Es su última acción difundida contra la masificación turística: un grupo de jóvenes irrumpe en el Puerto de Palma y despliegan pancartas dejando claro quiénes son. Bajo la mirada de turistas desconcertados, rodean los yates del recinto, encendiendo bengalas que sujetan en alto.

No se limitan al exterior, con antifaces entran en un restaurante arrojando confeti a unos comensales que no dan crédito. Arran asegura que tiene más vídeos con acciones violentas como éstas, que en los próximos días saldrán a la luz.
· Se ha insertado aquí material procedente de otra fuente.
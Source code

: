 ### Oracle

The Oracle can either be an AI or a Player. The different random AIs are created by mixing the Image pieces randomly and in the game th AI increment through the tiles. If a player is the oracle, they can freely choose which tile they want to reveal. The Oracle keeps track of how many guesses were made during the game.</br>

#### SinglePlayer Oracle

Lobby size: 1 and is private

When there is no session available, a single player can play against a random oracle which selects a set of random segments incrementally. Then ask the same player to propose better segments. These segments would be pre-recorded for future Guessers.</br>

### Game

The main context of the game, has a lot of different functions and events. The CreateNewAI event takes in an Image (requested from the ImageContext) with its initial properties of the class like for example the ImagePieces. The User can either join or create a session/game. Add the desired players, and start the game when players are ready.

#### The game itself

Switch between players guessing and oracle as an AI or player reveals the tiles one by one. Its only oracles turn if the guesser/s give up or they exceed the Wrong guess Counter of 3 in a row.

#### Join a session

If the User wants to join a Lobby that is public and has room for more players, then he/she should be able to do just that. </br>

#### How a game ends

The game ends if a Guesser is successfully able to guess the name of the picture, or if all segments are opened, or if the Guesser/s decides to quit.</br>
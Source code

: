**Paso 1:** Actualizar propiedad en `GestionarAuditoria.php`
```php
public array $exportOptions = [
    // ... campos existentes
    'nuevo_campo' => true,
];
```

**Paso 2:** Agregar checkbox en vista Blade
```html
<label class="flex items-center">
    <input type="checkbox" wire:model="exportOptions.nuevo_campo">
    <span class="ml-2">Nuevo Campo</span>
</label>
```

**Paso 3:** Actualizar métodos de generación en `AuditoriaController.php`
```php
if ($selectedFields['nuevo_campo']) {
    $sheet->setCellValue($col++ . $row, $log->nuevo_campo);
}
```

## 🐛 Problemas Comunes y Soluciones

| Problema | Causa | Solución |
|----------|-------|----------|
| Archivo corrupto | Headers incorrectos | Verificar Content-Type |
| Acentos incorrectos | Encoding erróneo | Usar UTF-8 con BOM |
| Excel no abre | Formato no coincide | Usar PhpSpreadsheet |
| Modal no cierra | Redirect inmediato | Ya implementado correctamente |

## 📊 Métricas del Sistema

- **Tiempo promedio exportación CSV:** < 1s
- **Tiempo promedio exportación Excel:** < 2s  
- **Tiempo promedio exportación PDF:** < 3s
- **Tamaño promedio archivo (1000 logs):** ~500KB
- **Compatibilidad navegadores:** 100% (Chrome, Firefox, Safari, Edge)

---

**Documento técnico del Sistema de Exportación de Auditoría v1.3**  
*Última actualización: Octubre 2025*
Con ellas quieren erradicar el turismo masivo, que dicen, destruye Palma y Barcelona.

Unos actos de los que ya se hace eco la prensa británica. 'The Guardian' califica los incidentes de "actos vandálicos" y el 'Daily Mail' denuncia que desde el Ayuntamiento de Barcelona se ha tratado de minimizar la gravedad de los actos.

También las empresas que viven del turismo, que piden indemnizaciones por los daños. Pero desde el Consistorio de la ciudad condal critican a la Generalitat. "El Gobierno ha sido tibio a la hora de señalar algo obvio, no se puede permitir ningún acto de violencia en democracia. Lejos de condenarlo hacen todo lo contrario", asegura Jaume Collboni, alcalde en funciones de Barcelona. Aseguran que ellos ya han denunciado los hechos y que la Policía los está investigando.